Who Belongs in America? Presidents, Rhetoric, and Immigration

Synopsis

"How can the immigrant of yesterday be lionized as the very foundation of the nation's character, while the immigrant of today is often demonized as a threat to the nation's safety and stability?" ask volume editor Vanessa B. Beasley in her introduction to this timely book.

As the nation's ceremonial as well as political leader, presidents through their rhetoric help to create the frame for the American public's understanding of immigration. In an overarching essay and ten case studies, Who Belongs in America? Explores select moments in U.S. immigration history, focusing on the presidential discourse that preceded, address, or otherwise corresponded to events.

These chapters, which originated as presentations at the Texas A&M University Conference on Presidential Rhetoric, share a common interest in how, when and under what circumstances U.S. presidents or their administrations have negotiated the tension that lies at the heart of the immigration issue in the United States. The various authors look at the dual views of immigrants as either scapegoats for cultural fears, especially during trying times. U.S. presidents have had to navigate between these two motifs, and they have chosen different ways to do so. Indeed, as these studies show, their words have sometimes been at odds with their deeds and policies.

Since 9/11, few issues have more public significance than how America views immigrants. The contributors to this volume provide context that will help inform the public debate, as well as the scholarship, for years to come.

Vanessa B. Beasley, an associate professor of communication at the University of Georgia, is the author of You, the People: American National Identity in Presidential Rhetoric, also published by Texas A&M University Press. Her Ph.D. is from the University of Texas at Austin.

Excerpt

Vanessa B. Beasley

OVER THE COURSE OF U.S. HISTORY, few questions have been as enduring, as emotional, and as imperative as the question of, in Harry Truman’s words, “whom we shall welcome” to the nation’s shores and its citizenry.

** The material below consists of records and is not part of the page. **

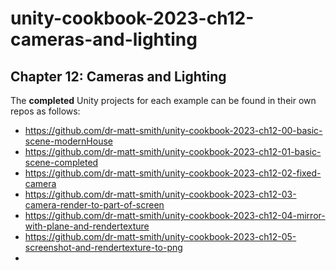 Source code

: # unity-cookbook-2023-ch12-cameras-and-lighting


## Chapter 12: Cameras and Lighting

The **completed** Unity projects for each example can be found in their own repos as follows:
- https://github.com/dr-matt-smith/unity-cookbook-2023-ch12-00-basic-scene-modernHouse
- https://github.com/dr-matt-smith/unity-cookbook-2023-ch12-01-basic-scene-completed
- https://github.com/dr-matt-smith/unity-cookbook-2023-ch12-02-fixed-camera
- https://github.com/dr-matt-smith/unity-cookbook-2023-ch12-03-camera-render-to-part-of-screen
- https://github.com/dr-matt-smith/unity-cookbook-2023-ch12-04-mirror-with-plane-and-rendertexture
- https://github.com/dr-matt-smith/unity-cookbook-2023-ch12-05-screenshot-and-rendertexture-to-png
- 
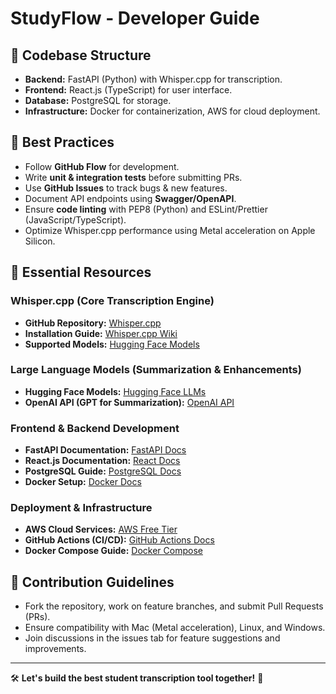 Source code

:# StudyFlow - Developer Guide

## 📂 Codebase Structure
- **Backend:** FastAPI (Python) with Whisper.cpp for transcription.
- **Frontend:** React.js (TypeScript) for user interface.
- **Database:** PostgreSQL for storage.
- **Infrastructure:** Docker for containerization, AWS for cloud deployment.

## 🔧 Best Practices
- Follow **GitHub Flow** for development.
- Write **unit & integration tests** before submitting PRs.
- Use **GitHub Issues** to track bugs & new features.
- Document API endpoints using **Swagger/OpenAPI**.
- Ensure **code linting** with PEP8 (Python) and ESLint/Prettier (JavaScript/TypeScript).
- Optimize Whisper.cpp performance using Metal acceleration on Apple Silicon.

## 🔗 Essential Resources

### Whisper.cpp (Core Transcription Engine)
- **GitHub Repository:** [Whisper.cpp](https://github.com/ggerganov/whisper.cpp)
- **Installation Guide:** [Whisper.cpp Wiki](https://github.com/ggerganov/whisper.cpp/wiki)
- **Supported Models:** [Hugging Face Models](https://huggingface.co/openai)

### Large Language Models (Summarization & Enhancements)
- **Hugging Face Models:** [Hugging Face LLMs](https://huggingface.co/models)
- **OpenAI API (GPT for Summarization):** [OpenAI API](https://platform.openai.com/)

### Frontend & Backend Development
- **FastAPI Documentation:** [FastAPI Docs](https://fastapi.tiangolo.com/)
- **React.js Documentation:** [React Docs](https://reactjs.org/)
- **PostgreSQL Guide:** [PostgreSQL Docs](https://www.postgresql.org/docs/)
- **Docker Setup:** [Docker Docs](https://docs.docker.com/)

### Deployment & Infrastructure
- **AWS Cloud Services:** [AWS Free Tier](https://aws.amazon.com/free/)
- **GitHub Actions (CI/CD):** [GitHub Actions Docs](https://docs.github.com/en/actions)
- **Docker Compose Guide:** [Docker Compose](https://docs.docker.com/compose/)

## 📢 Contribution Guidelines
- Fork the repository, work on feature branches, and submit Pull Requests (PRs).
- Ensure compatibility with Mac (Metal acceleration), Linux, and Windows.
- Join discussions in the issues tab for feature suggestions and improvements.

---

🛠 **Let's build the best student transcription tool together!** 🚀
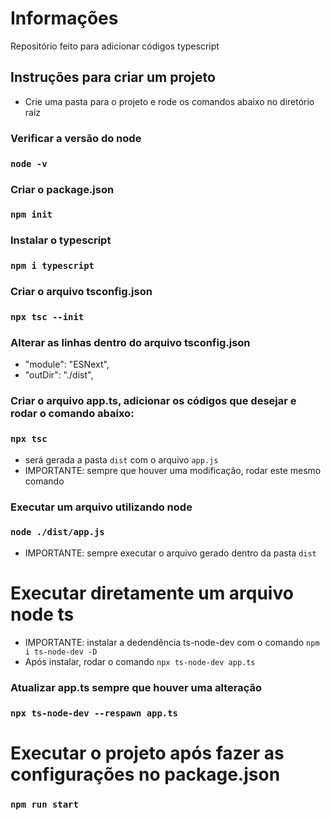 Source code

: # Informações
Repositório feito para adicionar códigos typescript

## Instruções para criar um projeto
* Crie uma pasta para o projeto e rode os comandos abaixo no diretório raiz

### Verificar a versão do node
### `node -v`

### Criar o package.json
### `npm init`

### Instalar o typescript
### `npm i typescript`

### Criar o arquivo tsconfig.json
### `npx tsc --init`

### Alterar as linhas dentro do arquivo tsconfig.json
* "module": "ESNext",
* "outDir": "./dist",

### Criar o arquivo app.ts, adicionar os códigos que desejar e rodar o comando abaixo:
### `npx tsc`
* será gerada a pasta `dist` com o arquivo `app.js`
* IMPORTANTE: sempre que houver uma modificação, rodar este mesmo comando

### Executar um arquivo utilizando node
### `node ./dist/app.js`
* IMPORTANTE: sempre executar o arquivo gerado dentro da pasta `dist`

# Executar diretamente um arquivo node ts
* IMPORTANTE: instalar a dedendência ts-node-dev com o comando `npm i ts-node-dev -D`
* Após instalar, rodar o comando `npx ts-node-dev app.ts`

### Atualizar app.ts sempre que houver uma alteração
### `npx ts-node-dev --respawn app.ts`

# Executar o projeto após fazer as configurações no package.json
### `npm run start`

Although immigration to the United States has often been viewed primarily as a public policy problem, it represents something of a rhetorical dilemma as well. As a “nation of immigrants,” which the United States is often called, how can the country justify the exclusion of new arrivals? Likewise, how can leaders of a nation whose origin stories glorify the pilgrim and the pioneer explain their reasons for denying entry to their modern-day counterparts, who are presumably driven by the same ambitious vision of a better life? How can the immigrant of yesterday be lionized as the very foundation of the nation’s character, while the immigrant of today is often demonized as a threat to the nation’s safety and stability?

This book asks what has happened when such concerns have collided within the situated, pragmatic realm of political communication in general and presidential rhetoric in particular. To explore this question via . . .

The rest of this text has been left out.